Many remote communities areas lack essential services, including shelters, meaning that victim-survivors often have to travel hundreds of kilometres to access a service. Some services offer outreach services, but these are expensive and funding-dependent. Many remote communities lack basic infrastructure including roads and phone network coverage, further complicating service delivery.
The diverse population of the Northern Territory, comprising Aboriginal and Torres Strait Islander, migrant and other non-Indigenous communities, means that all work to address DFSV must be responsive to its population. Approximately 30% of the Northern Territory’s population is Aboriginal and Torres Strait Islander, 76% of whom live in remote areas. More than 100 Indigenous languages are spoken fluently in the Northern Territory, plus languages spoken among those from refugee and migrant backgrounds. Language, cultural factors, and remoteness required tailored and contextually-specific response efforts.
Without needs-based funding, the inequalities that currently exist between regional and remote places and urban centres will be exacerbated.

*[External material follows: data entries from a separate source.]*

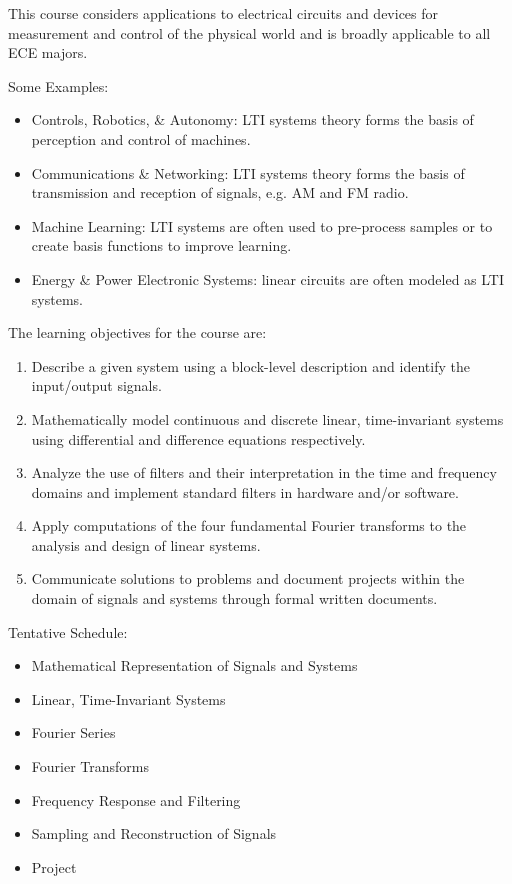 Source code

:   This course considers applications to electrical circuits and devices for measurement and control of the physical world and is broadly applicable to all ECE majors.

  Some Examples:
  
  \begin{itemize}
  \item Controls, Robotics, \& Autonomy: LTI systems theory forms the basis of perception and control of machines.
  \item Communications \& Networking: LTI systems theory forms the basis of transmission and reception of signals, e.g. AM and FM radio.
  \item Machine Learning: LTI systems are often used to pre-process samples or to create basis functions to improve learning.
  \item Energy \& Power Electronic Systems: linear circuits are often modeled as LTI systems.
  \end{itemize}

The learning objectives for the course are:

\begin{enumerate}
\item Describe a given system using a block-level description and identify the input/output signals.
\item Mathematically model continuous and discrete linear, time-invariant systems using differential and difference equations
  respectively.
\item Analyze the use of filters and their interpretation in the time and frequency domains and implement standard filters in
  hardware and/or software.
\item Apply computations of the four fundamental Fourier transforms to the analysis and design of linear systems.
\item Communicate solutions to problems and document projects within the domain of signals and systems through formal written documents.
\end{enumerate}

Tentative Schedule:\\

\begin{itemize}
\item Mathematical Representation of Signals and Systems
\item Linear, Time-Invariant Systems
\item Fourier Series
\item Fourier Transforms
\item Frequency Response and Filtering
\item Sampling and Reconstruction of Signals
\item Project
\end{itemize}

Further, without needs-based funding, Aboriginal and Torres Strait Islander communities will be further disadvantaged.
Lack of the presence by National Organisations
A number of domestic, family, and sexual violence peak organisations in Australia lack a strong presence in the Northern Territory. This is often due to lack of contextual knowledge and responsiveness to the Northern Territory’s needs and priorities, as well as few established connections and networks. For instance, national helplines are little use in much of the Northern Territory where there is no phone network coverage – and even if there was, it’s unlikely that services based in far-away cities could provide culturally and linguistically appropriate services to remote communities in the NT. Other organisations also lack culturally responsive messaging and resources, and are often inaccessible to people in the Northern Territory, especially for those of who speak English as an additional language.
Yet many of these organisations are funded at more than double the entire Northern Territory DFSV budget – and some are funded at ten times the entire Northern Territory DFSV budget. For instance, Our Watch received in excess of $100 million in federal funding in 2022.

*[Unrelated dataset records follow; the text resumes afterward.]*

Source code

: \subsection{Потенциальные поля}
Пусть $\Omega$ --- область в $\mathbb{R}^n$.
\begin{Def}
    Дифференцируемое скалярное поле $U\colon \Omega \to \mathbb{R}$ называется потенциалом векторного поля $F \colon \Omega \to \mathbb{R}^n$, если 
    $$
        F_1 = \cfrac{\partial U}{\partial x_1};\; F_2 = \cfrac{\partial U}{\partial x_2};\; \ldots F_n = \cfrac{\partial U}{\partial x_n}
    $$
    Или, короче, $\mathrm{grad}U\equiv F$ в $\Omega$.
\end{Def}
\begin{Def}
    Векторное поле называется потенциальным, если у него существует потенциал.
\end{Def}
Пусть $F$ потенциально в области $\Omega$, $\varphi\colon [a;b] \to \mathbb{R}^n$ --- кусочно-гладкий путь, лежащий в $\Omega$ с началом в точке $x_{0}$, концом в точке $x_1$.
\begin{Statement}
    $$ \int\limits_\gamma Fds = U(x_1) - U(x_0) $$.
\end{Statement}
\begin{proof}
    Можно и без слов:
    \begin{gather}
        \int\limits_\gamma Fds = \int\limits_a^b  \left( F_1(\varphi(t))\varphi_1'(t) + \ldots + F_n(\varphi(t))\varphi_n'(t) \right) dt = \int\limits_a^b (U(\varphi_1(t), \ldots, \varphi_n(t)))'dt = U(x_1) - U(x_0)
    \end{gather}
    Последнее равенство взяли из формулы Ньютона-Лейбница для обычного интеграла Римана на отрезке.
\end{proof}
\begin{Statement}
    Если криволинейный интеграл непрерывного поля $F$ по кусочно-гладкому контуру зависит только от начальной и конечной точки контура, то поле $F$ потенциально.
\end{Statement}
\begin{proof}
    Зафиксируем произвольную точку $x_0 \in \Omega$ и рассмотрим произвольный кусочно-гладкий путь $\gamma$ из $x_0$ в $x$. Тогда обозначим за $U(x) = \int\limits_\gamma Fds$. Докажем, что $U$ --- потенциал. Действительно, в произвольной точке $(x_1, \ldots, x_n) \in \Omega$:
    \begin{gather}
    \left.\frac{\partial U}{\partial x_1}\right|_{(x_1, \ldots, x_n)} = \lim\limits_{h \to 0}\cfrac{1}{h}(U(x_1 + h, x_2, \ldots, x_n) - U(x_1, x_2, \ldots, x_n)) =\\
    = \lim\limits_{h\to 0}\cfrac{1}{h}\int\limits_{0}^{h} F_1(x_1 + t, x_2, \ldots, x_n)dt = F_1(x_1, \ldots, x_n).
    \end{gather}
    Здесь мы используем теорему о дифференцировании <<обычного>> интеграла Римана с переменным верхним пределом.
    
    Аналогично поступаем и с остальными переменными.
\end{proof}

The lack of meaningful partnerships with national organisations increases the complexity of addressing domestic, family, and sexual violence in the Northern Territory. It is incumbent upon these organisations to support the Northern Territory’s calls for needs-based funding.
What would needs-based funding mean?
The lack of support for needs-based funding from the Commonwealth government and other states might reside in a misunderstanding of what needs-based funding would mean for other jurisdictions. If DFSV funding is increased, the Northern Territory getting what it needs does not necessarily mean that other jurisdictions funding will decrease – the NT is not just asking for the pie to be cut up differently, it’s asking that we make the pie bigger.
This way, the Northern Territory can get what it needs to address the high and severe rates of DFSV here, whilst other jurisdictions also don’t miss out. Furthermore, needs-based funding could also provide the opportunity for other jurisdictions to look at how their funding is allocated and address existing inequalities within their own states. It requires a shift away from funding based on population, to getting funding to where it is needed most. Needs-based funding can benefit everyone.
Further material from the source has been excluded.